Des situations gagnant-gagnant: «Place à de nouveaux modèles»

Terreau issu de la production de sucre, location de moquettes, éclairage sous forme de service : l’économie circulaire recèle de nombreuses situations gagnant-gagnant pour l’économie et l’environnement. Mais son potentiel reste sous-exploité.

Texte: Nicolas Gattlen

« One man’s trash is another man’s treasure », dit un proverbe anglais. En français : les déchets des uns font le bonheur des autres. Sciure de bois, écorces d’arbre et terre végétale en sont quelques bons exemples. La société RICOTER Préparation de Terres SA, numéro un en Suisse dans la production de terreau pour le commerce de détail, fabrique chaque année plus de 200 000 mètres cubes de terreau à partir de sous-produits de la sylviculture et de l’agriculture. « Nous réintégrons dans le circuit des produits naturels de qualité qui étaient jusque-là mis en décharge ou incinérés », explique son directeur général, Beat Sutter.

Des terreaux sans tourbe

Créée en 1981, Ricoter est une filiale des usines de sucre d’Aarberg et de Frauenfeld, dont les responsables avaient découvert à l’époque que la terre accrochée aux betteraves à sucre et accumulée en large quantité au cours de leur lavage pouvait être récupérée et mise en vente, au lieu d’être dispersée sur les champs environnants. « La terre végétale est un excellent substitut de la tourbe », observe Beat Sutter. Si l’extraction de la tourbe est interdite en Suisse depuis 1987, son importation reste autorisée. À l’étranger, son exploitation a un énorme impact environnemental. Elle induit notamment des émissions de gaz à effet de serre du fait de la décomposition rapide de la précieuse matière. En 2012, le Conseil fédéral a adopté un plan d’abandon de la tourbe reposant sur des mesures volontaires de la branche et désormais inscrit dans un accord sectoriel. Ricoter avait déjà lancé sur le marché ses premiers produits de substitution dans les années 1990. Depuis 2014, tous ses terreaux destinés au jardinage amateur sont recyclables et garantis sans tourbe.

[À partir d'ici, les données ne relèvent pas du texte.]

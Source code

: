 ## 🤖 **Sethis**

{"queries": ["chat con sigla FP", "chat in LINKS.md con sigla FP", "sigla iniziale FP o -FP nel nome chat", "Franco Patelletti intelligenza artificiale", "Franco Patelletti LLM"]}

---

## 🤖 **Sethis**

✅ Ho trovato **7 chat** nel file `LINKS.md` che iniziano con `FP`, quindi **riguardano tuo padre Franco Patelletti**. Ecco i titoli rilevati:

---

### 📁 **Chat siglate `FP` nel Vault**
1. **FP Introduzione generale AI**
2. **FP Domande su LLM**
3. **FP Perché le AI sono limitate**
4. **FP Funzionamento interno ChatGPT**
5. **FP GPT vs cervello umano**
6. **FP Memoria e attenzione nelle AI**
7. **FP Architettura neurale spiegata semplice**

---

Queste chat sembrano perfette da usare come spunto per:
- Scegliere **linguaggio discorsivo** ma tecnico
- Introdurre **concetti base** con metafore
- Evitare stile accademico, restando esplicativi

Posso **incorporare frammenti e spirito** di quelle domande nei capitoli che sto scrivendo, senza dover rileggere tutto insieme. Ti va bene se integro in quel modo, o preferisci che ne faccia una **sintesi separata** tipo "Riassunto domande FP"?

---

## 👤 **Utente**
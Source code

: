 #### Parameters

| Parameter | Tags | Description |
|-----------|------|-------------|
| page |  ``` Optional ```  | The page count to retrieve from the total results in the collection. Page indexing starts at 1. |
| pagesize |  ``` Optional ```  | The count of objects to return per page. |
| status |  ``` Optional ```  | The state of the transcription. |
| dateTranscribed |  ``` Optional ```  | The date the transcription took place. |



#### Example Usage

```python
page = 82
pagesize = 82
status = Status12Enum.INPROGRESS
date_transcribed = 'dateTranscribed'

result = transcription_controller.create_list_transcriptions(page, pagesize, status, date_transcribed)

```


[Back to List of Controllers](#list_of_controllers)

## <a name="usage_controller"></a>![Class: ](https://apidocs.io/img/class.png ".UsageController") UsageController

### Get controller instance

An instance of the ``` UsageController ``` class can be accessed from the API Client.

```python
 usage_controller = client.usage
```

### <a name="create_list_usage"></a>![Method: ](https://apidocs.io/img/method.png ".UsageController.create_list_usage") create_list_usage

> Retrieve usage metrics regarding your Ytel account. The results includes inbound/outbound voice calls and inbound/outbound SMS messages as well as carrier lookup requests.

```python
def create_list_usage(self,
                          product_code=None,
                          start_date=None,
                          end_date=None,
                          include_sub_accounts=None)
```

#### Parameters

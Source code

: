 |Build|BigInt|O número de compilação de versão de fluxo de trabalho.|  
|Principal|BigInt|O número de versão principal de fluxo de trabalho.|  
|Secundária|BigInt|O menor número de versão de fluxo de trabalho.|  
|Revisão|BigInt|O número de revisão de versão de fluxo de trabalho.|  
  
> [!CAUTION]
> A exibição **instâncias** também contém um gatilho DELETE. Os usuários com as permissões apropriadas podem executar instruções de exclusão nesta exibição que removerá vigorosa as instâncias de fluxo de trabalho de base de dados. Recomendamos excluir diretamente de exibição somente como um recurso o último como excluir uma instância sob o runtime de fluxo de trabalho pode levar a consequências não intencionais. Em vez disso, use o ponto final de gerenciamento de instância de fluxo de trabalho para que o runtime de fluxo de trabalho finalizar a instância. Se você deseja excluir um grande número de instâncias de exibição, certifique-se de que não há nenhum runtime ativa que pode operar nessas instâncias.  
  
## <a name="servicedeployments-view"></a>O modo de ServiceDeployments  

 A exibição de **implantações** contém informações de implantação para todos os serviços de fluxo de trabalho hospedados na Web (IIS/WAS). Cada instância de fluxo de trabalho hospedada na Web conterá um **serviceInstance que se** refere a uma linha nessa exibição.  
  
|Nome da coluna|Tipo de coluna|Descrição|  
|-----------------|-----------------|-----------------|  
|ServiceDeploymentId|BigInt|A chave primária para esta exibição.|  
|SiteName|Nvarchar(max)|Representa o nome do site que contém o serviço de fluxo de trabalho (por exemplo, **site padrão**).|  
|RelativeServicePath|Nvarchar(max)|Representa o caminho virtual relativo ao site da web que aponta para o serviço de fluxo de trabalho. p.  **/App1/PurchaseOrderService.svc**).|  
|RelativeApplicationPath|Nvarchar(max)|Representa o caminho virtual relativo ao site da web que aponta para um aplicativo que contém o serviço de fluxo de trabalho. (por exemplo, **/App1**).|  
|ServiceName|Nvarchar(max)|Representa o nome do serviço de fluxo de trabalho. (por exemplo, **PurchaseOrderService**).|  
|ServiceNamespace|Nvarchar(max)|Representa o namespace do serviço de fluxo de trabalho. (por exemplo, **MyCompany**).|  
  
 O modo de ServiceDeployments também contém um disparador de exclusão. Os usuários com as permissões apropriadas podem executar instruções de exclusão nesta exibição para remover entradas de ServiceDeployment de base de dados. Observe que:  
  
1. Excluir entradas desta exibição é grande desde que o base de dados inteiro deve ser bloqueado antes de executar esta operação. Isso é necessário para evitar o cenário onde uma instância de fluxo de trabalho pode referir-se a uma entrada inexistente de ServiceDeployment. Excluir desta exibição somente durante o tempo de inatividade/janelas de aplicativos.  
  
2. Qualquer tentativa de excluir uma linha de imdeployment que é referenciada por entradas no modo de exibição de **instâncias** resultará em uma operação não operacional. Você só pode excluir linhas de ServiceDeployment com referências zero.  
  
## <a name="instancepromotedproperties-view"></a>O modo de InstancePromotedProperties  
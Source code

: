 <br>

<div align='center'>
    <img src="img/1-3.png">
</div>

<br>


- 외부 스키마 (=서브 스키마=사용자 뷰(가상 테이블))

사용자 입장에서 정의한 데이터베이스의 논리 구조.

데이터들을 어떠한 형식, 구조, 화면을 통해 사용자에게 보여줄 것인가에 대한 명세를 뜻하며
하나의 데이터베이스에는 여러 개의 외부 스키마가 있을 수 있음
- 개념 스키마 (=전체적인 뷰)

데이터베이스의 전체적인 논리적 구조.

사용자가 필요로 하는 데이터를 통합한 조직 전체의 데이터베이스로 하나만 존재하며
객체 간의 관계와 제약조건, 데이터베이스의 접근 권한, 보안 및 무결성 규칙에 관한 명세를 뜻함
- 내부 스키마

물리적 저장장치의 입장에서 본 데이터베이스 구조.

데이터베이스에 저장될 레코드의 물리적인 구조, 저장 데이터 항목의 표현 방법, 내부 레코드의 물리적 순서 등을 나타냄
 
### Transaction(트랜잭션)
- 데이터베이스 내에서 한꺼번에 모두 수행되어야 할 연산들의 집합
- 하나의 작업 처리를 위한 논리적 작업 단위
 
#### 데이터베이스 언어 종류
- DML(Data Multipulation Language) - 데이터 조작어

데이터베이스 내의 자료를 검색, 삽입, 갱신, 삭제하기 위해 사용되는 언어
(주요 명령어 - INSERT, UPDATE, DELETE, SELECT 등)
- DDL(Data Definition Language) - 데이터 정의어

Ricoter entend à présent élargir son offre aux pépiniéristes et aux maraîchers, tout en prenant en compte l’écobilan des substituts de tourbe. Une étude financée par l’OFEV révèle que les fibres de coco nuisent tout autant à l’environnement, car elles sont produites dans des pays comme l’Inde ou le Sri Lanka, ce qui implique de longs transports. « Nous testons actuellement d’autres options avec différentes fibres végétales », précise Beat Sutter. « Bien sûr, il y a là aussi des considérations économiques. Les fibres de coco sont chères parce qu’elles viennent de loin. Si nous parvenons à les remplacer par des sous-produits de la sylviculture et de l’agriculture régionales, nous pourrons proposer des produits plus intéressants à la fois sur le plan écologique et économique. »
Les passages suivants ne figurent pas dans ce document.